* How to complete this task: Once the pictures are set aside, reproduce the entries below exactly.

* Records for this task:
Content starts
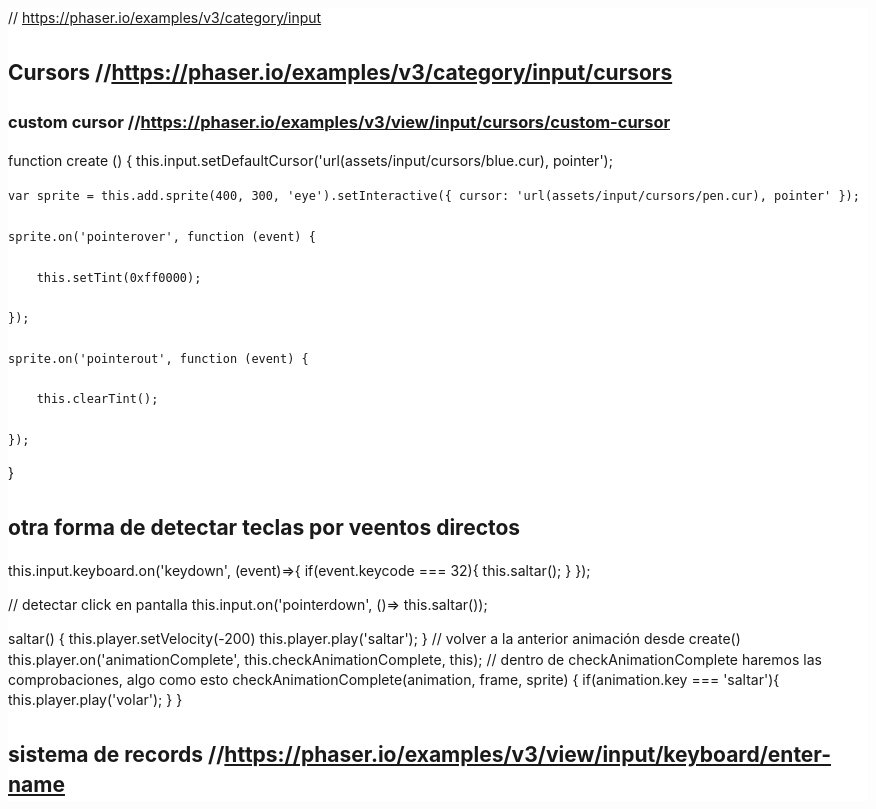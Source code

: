 // https://phaser.io/examples/v3/category/input

## Cursors //https://phaser.io/examples/v3/category/input/cursors

### custom cursor //https://phaser.io/examples/v3/view/input/cursors/custom-cursor

function create ()
{
this.input.setDefaultCursor('url(assets/input/cursors/blue.cur), pointer');

    var sprite = this.add.sprite(400, 300, 'eye').setInteractive({ cursor: 'url(assets/input/cursors/pen.cur), pointer' });

    sprite.on('pointerover', function (event) {

        this.setTint(0xff0000);

    });

    sprite.on('pointerout', function (event) {

        this.clearTint();

    });

}

## otra forma de detectar teclas por veentos directos

this.input.keyboard.on('keydown', (event)=>{
if(event.keycode === 32){
this.saltar();
}
});

// detectar click en pantalla
this.input.on('pointerdown', ()=> this.saltar());

saltar() {
this.player.setVelocity(-200)
this.player.play('saltar');
}
// volver a la anterior animación desde create()
this.player.on('animationComplete', this.checkAnimationComplete, this);
// dentro de checkAnimationComplete haremos las comprobaciones, algo como esto
checkAnimationComplete(animation, frame, sprite) {
if(animation.key === 'saltar'){
this.player.play('volar');
}
}

## sistema de records //https://phaser.io/examples/v3/view/input/keyboard/enter-name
Content ends
* Answer below:
Source code

: // https://phaser.io/examples/v3/category/input

## Cursors //https://phaser.io/examples/v3/category/input/cursors

### custom cursor //https://phaser.io/examples/v3/view/input/cursors/custom-cursor

function create ()
{
this.input.setDefaultCursor('url(assets/input/cursors/blue.cur), pointer');

    var sprite = this.add.sprite(400, 300, 'eye').setInteractive({ cursor: 'url(assets/input/cursors/pen.cur), pointer' });

    sprite.on('pointerover', function (event) {

        this.setTint(0xff0000);

    });

    sprite.on('pointerout', function (event) {

        this.clearTint();

    });

}

## otra forma de detectar teclas por veentos directos

this.input.keyboard.on('keydown', (event)=>{
if(event.keycode === 32){
this.saltar();
}
});

// detectar click en pantalla
this.input.on('pointerdown', ()=> this.saltar());

saltar() {
this.player.setVelocity(-200)
this.player.play('saltar');
}
// volver a la anterior animación desde create()
this.player.on('animationComplete', this.checkAnimationComplete, this);
// dentro de checkAnimationComplete haremos las comprobaciones, algo como esto
checkAnimationComplete(animation, frame, sprite) {
if(animation.key === 'saltar'){
this.player.play('volar');
}
}

## sistema de records //https://phaser.io/examples/v3/view/input/keyboard/enter-name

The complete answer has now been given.